### [What you are asked to do]
The records below must be output exactly, with no images carried over.

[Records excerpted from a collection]
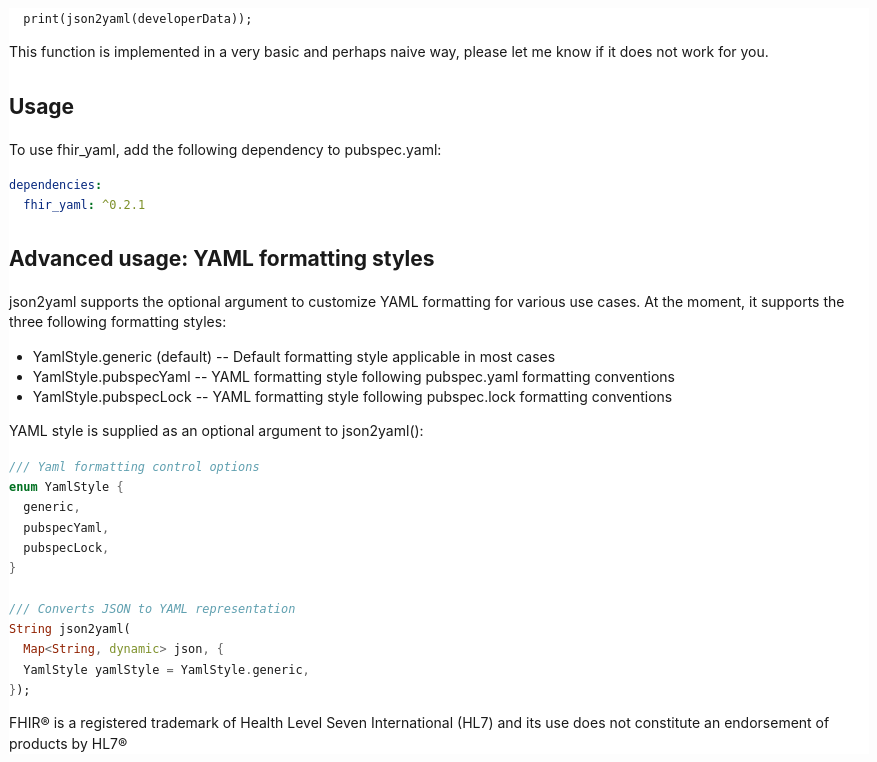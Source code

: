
 ```dart
  print(json2yaml(developerData));
```

This function is implemented in a very basic and perhaps naive way, please let me know if it does not work for you.

## Usage

To use fhir_yaml, add the following dependency to pubspec.yaml:

```yaml
dependencies:
  fhir_yaml: ^0.2.1
```

## Advanced usage: YAML formatting styles

json2yaml supports the optional argument to customize YAML formatting for various use cases.
At the moment, it supports the three following formatting styles:

- YamlStyle.generic (default) -- Default formatting style applicable in most cases
- YamlStyle.pubspecYaml -- YAML formatting style following pubspec.yaml formatting conventions
- YamlStyle.pubspecLock -- YAML formatting style following pubspec.lock formatting conventions

YAML style is supplied as an optional argument to json2yaml():

```dart
/// Yaml formatting control options
enum YamlStyle {
  generic,
  pubspecYaml,
  pubspecLock,
}

/// Converts JSON to YAML representation
String json2yaml(
  Map<String, dynamic> json, {
  YamlStyle yamlStyle = YamlStyle.generic,
});
```

FHIR® is a registered trademark of Health Level Seven International (HL7) and its use does not constitute an endorsement of products by HL7®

### [Task solution]
Source code

:
 ```dart
  print(json2yaml(developerData));
```

This function is implemented in a very basic and perhaps naive way, please let me know if it does not work for you.

## Usage

To use fhir_yaml, add the following dependency to pubspec.yaml:

```yaml
dependencies:
  fhir_yaml: ^0.2.1
```

## Advanced usage: YAML formatting styles

json2yaml supports the optional argument to customize YAML formatting for various use cases.
At the moment, it supports the three following formatting styles:

- YamlStyle.generic (default) -- Default formatting style applicable in most cases
- YamlStyle.pubspecYaml -- YAML formatting style following pubspec.yaml formatting conventions
- YamlStyle.pubspecLock -- YAML formatting style following pubspec.lock formatting conventions

YAML style is supplied as an optional argument to json2yaml():

```dart
/// Yaml formatting control options
enum YamlStyle {
  generic,
  pubspecYaml,
  pubspecLock,
}

/// Converts JSON to YAML representation
String json2yaml(
  Map<String, dynamic> json, {
  YamlStyle yamlStyle = YamlStyle.generic,
});
```

FHIR® is a registered trademark of Health Level Seven International (HL7) and its use does not constitute an endorsement of products by HL7®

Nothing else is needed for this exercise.